● **WORK ORDER**
Scan the data. Collect each line that contains the word "noAppSwitcher".

★ ★ ★

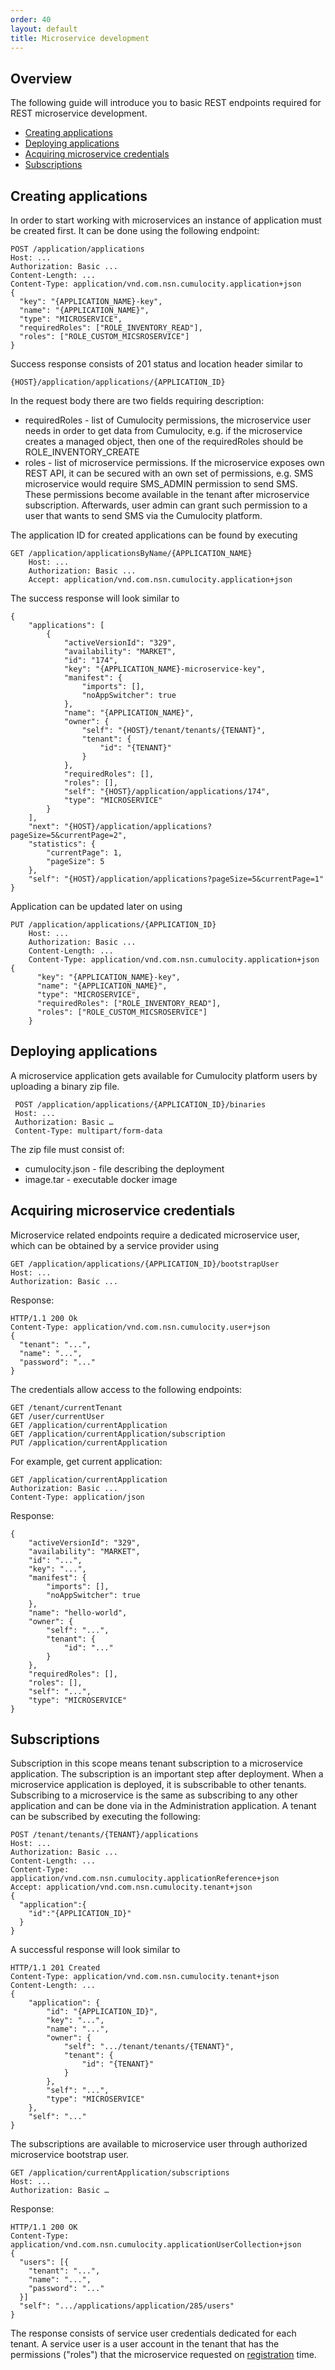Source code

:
 ```yaml
---
order: 40
layout: default
title: Microservice development
---
```


## Overview

The following guide will introduce you to basic REST endpoints required for REST microservice development. 

- [Creating applications](#create-application)
- [Deploying applications](#deploy-application)
- [Acquiring microservice credentials](#acquire-microservice-credentials)
- [Subscriptions](#subscriptions)

## Creating applications

In order to start working with microservices an instance of application must be created first. It can be done using the following endpoint:

    POST /application/applications
    Host: ...
    Authorization: Basic ...
    Content-Length: ...
    Content-Type: application/vnd.com.nsn.cumulocity.application+json
    {
      "key": "{APPLICATION_NAME}-key",
      "name": "{APPLICATION_NAME}",
      "type": "MICROSERVICE",
      "requiredRoles": ["ROLE_INVENTORY_READ"],
      "roles": ["ROLE_CUSTOM_MICSROSERVICE"]
    }

Success response consists of 201 status and location header similar to

    {HOST}/application/applications/{APPLICATION_ID}
    
In the request body there are two fields requiring description:

* requiredRoles - list of Cumulocity permissions, the microservice user needs in order to get data from Cumulocity, e.g. if the microservice creates a managed object, then one of the requiredRoles should be ROLE_INVENTORY_CREATE
* roles - list of microservice permissions. If the microservice exposes own REST API, it can be secured with an own set of permissions, e.g. SMS microservice would require SMS_ADMIN permission to send SMS. These permissions become available in the tenant after microservice subscription. Afterwards, user admin can grant such permission to a user that wants to send SMS via the Cumulocity platform.

    
The application ID for created applications can be found by executing
    
    GET /application/applicationsByName/{APPLICATION_NAME}
        Host: ...
        Authorization: Basic ...
        Accept: application/vnd.com.nsn.cumulocity.application+json
    
The success response will look similar to

    {
        "applications": [
            {
                "activeVersionId": "329",
                "availability": "MARKET",
                "id": "174",
                "key": "{APPLICATION_NAME}-microservice-key",
                "manifest": {
                    "imports": [],
                    "noAppSwitcher": true
                },
                "name": "{APPLICATION_NAME}",
                "owner": {
                    "self": "{HOST}/tenant/tenants/{TENANT}",
                    "tenant": {
                        "id": "{TENANT}"
                    }
                },
                "requiredRoles": [],
                "roles": [],
                "self": "{HOST}/application/applications/174",
                "type": "MICROSERVICE"
            }
        ],
        "next": "{HOST}/application/applications?pageSize=5&currentPage=2",
        "statistics": {
            "currentPage": 1,
            "pageSize": 5
        },
        "self": "{HOST}/application/applications?pageSize=5&currentPage=1"
    }

Application can be updated later on using

    PUT /application/applications/{APPLICATION_ID}
        Host: ...
        Authorization: Basic ...
        Content-Length: ...
        Content-Type: application/vnd.com.nsn.cumulocity.application+json
    {
          "key": "{APPLICATION_NAME}-key",
          "name": "{APPLICATION_NAME}",
          "type": "MICROSERVICE",
          "requiredRoles": ["ROLE_INVENTORY_READ"],
          "roles": ["ROLE_CUSTOM_MICSROSERVICE"]
        }
        
## Deploying applications

A microservice application gets available for Cumulocity platform users by uploading a binary zip file. 
     
     POST /application/applications/{APPLICATION_ID}/binaries
     Host: ...
     Authorization: Basic …
     Content-Type: multipart/form-data
     
The zip file must consist of:
* cumulocity.json - file describing the deployment
* image.tar - executable docker image

## Acquiring microservice credentials

Microservice related endpoints require a dedicated microservice user, which can be obtained by a service provider using

    GET /application/applications/{APPLICATION_ID}/bootstrapUser
    Host: ...
    Authorization: Basic ...
    
Response:

    HTTP/1.1 200 Ok
    Content-Type: application/vnd.com.nsn.cumulocity.user+json
    {
      "tenant": "...",
      "name": "...",
      "password": "..."
    }
    
The credentials allow access to the following endpoints:

    GET /tenant/currentTenant
    GET /user/currentUser
    GET /application/currentApplication
    GET /application/currentApplication/subscription
    PUT /application/currentApplication
        
For example, get current application:

    GET /application/currentApplication
    Authorization: Basic ...
    Content-Type: application/json
    
Response:
    
    {
        "activeVersionId": "329",
        "availability": "MARKET",
        "id": "...",
        "key": "...",
        "manifest": {
            "imports": [],
            "noAppSwitcher": true
        },
        "name": "hello-world",
        "owner": {
            "self": "...",
            "tenant": {
                "id": "..."
            }
        },
        "requiredRoles": [],
        "roles": [],
        "self": "...",
        "type": "MICROSERVICE"
    }

## Subscriptions

Subscription in this scope means tenant subscription to a microservice application. The subscription is an important step after deployment. 
When a microservice application is deployed, it is subscribable to other tenants. Subscribing to a microservice is the same as subscribing to any other application and can be done via in the Administration application. A tenant can be subscribed by executing the following:

    POST /tenant/tenants/{TENANT}/applications
    Host: ...
    Authorization: Basic ...
    Content-Length: ...
    Content-Type: application/vnd.com.nsn.cumulocity.applicationReference+json
    Accept: application/vnd.com.nsn.cumulocity.tenant+json
    {
      "application":{
        "id":"{APPLICATION_ID}"
      }
    }

A successful response will look similar to

    HTTP/1.1 201 Created
    Content-Type: application/vnd.com.nsn.cumulocity.tenant+json
    Content-Length: ...
    {
        "application": {
            "id": "{APPLICATION_ID}",
            "key": "...",
            "name": "...",
            "owner": {
                "self": ".../tenant/tenants/{TENANT}",
                "tenant": {
                    "id": "{TENANT}"
                }
            },
            "self": "...",
            "type": "MICROSERVICE"
        },
        "self": "..."
    }

The subscriptions are available to microservice user through authorized microservice bootstrap user. 

    GET /application/currentApplication/subscriptions
    Host: ...
    Authorization: Basic …

Response:

    HTTP/1.1 200 OK
    Content-Type: application/vnd.com.nsn.cumulocity.applicationUserCollection+json
    {
      "users": [{
        "tenant": "...",
        "name": "...",
        "password": "..."
      }]
      "self": ".../applications/application/285/users"
    }

The response consists of service user credentials dedicated for each tenant. A service user is a user account in the tenant that has the permissions ("roles") that the microservice requested on [registration](#create-application) time.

★ ★ ★

● **ANSWER FOR THIS EXERCISE**
                    "noAppSwitcher": true
            "noAppSwitcher": true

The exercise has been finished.